折角スコルさんが物凄く貴重な試乗会のチケットをプレゼントしてくれて、両親も色々と準備を手伝ってくれたというのに、その結果が……これ。
勿論ユリエルさんにも多大な迷惑をかけてしまいましたし、はしゃぎ回った私が空回りして全てを台無しにしてしまったのだと思うと申し訳なさと悔しさで涙が滲みます。
「目が覚めましたか?」
そうしてぼやける私の視界の中にユルエルさんがヒョッコリと入って来て、あまりにも驚いたのでしゃくりあげる声は喉の奥で止まってしまったのですが、私はただただ申し訳なさに襲われてしまい、ユリエルさんの顔を直視する事ができませんでした。
呆れてさっさと帰られても仕方がないような事をしでかしてしまったのですが、どうやらそんな私を見捨てずにユリエルさんは一緒に居てくれたようです。
「すみま…」
それが凄く嬉しくて、謝ろうとしても喉が詰まって、色々な感情が次から次へと浮かんで来て苦しくなるのですが、そんな私の頭をユリエルさんは優しく撫でてくれました。
「横になっていてください、今人を呼びますから」
そう言ってポロポロと泣きじゃくる私の頭を撫でながらユリエルさんはナースコールを押してくれたのですが、私が起きた事をセンサーが感知したのかちょうど看護師さんが来てくれて、そのまま私の体調を調べてくれたのですが……問題なしとの事です。
「疲労による軽い貧血ね、後は単純に睡眠不足、それ以外は至って健康よ。一応お薬は出しておくけど、薬に頼りきったり若さを過信したりせずに食事・運動・睡眠の3つをしっかりとる事ね」
との事で、一応好きなだけ休んでいって良いとの事でしたが、私が倒れている間に色々な検査や処置を済ましていたみたいで、お腹は減っていたのですがぐっすりと寝た事もあり体力は回復していましたし、これ以上無駄にベッドを占領しているのも悪いので私達は早々に清算を済ませてお暇する事にしました。

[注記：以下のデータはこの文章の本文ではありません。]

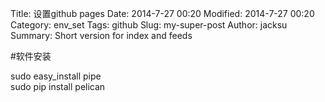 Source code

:Title: 设置github pages
Date: 2014-7-27 00:20
Modified: 2014-7-27 00:20
Category: env_set
Tags: github
Slug: my-super-post
Author: jacksu
Summary: Short version for index and feeds

#软件安装

sudo easy_install pipe<br>
sudo pip install pelican
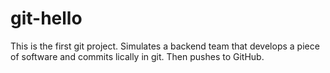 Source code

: # git-hello
This is the first git project. Simulates a backend team that develops a piece of software and commits lically in git. Then pushes to GitHub.
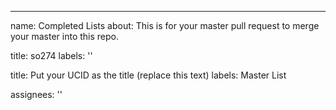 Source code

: ---
name: Completed Lists
about: This is for your master pull request to merge your master into this repo.

title: so274
labels: ''

title: Put your UCID as the title (replace this text)
labels: Master List

assignees: ''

因みにここは宇宙ステーションの中にある診療所であり、私達は受付でお薬代や診療代を支払う事になったのですが、このお金に関してはユリエルさんと相談してスコルさんからのお小遣いから支払う事にしました。
それが無ければ色々とピンチだったのでスコルさん様々なのですが、こんな私の失敗の尻ぬぐいに人様のお金を使うのは何か勿体ないような気がしたのですが、ユリエルさん的には「気にしすぎですよ」との事で「中途半端に残すより使い切った方がスコルさんも喜ぶと思いますよ?」とフォローまでしてくれます。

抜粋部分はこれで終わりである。